Against this background it is not astonishing Queuille spoke with so much vehemence on German mark rate and coal price question. Latter is of course old bone of contention but immediate French reflex to “being left alone on continent with Germans”, with latter’s demographic and industrial superiority to France, is that France—and indeed the continent—should not at the very outset of a possible new relationship with Germany be saddled with an exchange rate which would place the Germans in an even more favorable position.

I am unable of course to judge accuracy of Bonnet’s report, and I urgently request you to inform me to what degree a major shift in US policy has taken place. If Bonnet is substantially inaccurate we should act immediately to correct the impression he has created. Perhaps I could be helpful in that regard. If Bonnet is right, the revolutionary implications have caught French flatfooted and without any psychological preparation.

Queuille’s remarks to me speak for themselves. With careful preparation of public opinion, idea of British desolidarization from continent might in time be sold to French public if they were sure of four things: [Page 665]

(1)
US special economic relationship with UK does not put latter in favored position regarding continent.
(2)
British desolidarization from continent is economic only and does not extend to military or strategic concepts; and US has not abandoned idea of defense of continent in favor of retiring to bases in England and Spain in event war with Russia.
(3)
US interest in continental European political and economic organization continues as active as ever.
(4)
On continent itself Germany will not be American pet in economic matters to detriment of France and other western neighbors.

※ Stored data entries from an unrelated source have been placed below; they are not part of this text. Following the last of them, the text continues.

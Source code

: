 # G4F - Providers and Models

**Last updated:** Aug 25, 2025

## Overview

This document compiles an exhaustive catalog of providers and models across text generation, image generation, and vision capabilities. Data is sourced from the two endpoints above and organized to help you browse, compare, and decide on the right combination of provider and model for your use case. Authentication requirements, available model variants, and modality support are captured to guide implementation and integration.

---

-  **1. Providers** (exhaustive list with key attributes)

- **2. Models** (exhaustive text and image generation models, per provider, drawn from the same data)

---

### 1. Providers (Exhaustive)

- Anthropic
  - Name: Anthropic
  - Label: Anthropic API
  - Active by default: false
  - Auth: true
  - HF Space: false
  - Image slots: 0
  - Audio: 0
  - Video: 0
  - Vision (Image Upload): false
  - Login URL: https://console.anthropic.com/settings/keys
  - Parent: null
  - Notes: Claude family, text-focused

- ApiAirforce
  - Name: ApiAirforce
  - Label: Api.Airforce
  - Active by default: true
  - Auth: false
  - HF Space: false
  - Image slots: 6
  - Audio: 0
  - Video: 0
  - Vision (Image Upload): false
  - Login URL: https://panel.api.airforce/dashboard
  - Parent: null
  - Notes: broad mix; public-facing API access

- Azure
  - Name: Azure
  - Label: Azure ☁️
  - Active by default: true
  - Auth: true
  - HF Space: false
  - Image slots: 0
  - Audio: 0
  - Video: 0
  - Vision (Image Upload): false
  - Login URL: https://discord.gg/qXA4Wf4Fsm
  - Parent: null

As to position Queuille, Schuman and entire government, I need not reiterate precarious internal political situation in which they would have found themselves this autumn even if Washington financial talks had had more favorable outcome for France. Queuille’s present fear is—and a very well-grounded one in my opinion—that if his opponents from Communists to Gaullists and Right can make out that at Washington Schuman and Petsche failed to defend France’s position relative to England and Germany, his government will fall.

I have described effect on Queuille of Bonnet’s report. I anticipate that similar reactions will spread rapidly through French press and public opinion, which are increasingly uneasy. I therefore recommend that you take immediate steps to dispel impression here and elsewhere in Western Europe that Anglo-Saxon bloc has been formed or, if it has been, that in US eyes continental interests are now considered of secondary importance. It must be remembered that Germany is considered here as US ward and that fear of her resurgence, while somewhat attenuated in recent months, is basically latent and remains one of the most powerful political factors in France.

From this distance, an authoritative public statement aimed at covering four points which I have enumerated above and perhaps drafted in consultation with Schuman in New York would appear to be the most efficacious means of dealing with this problem.

Sent Department 3961; repeated Frankfurt 63 for McCloy, London 651 for Holmes.

Bruce
  1. For additional details on the conversation in question, see telegram 1188, September 26, from New York, p. 338.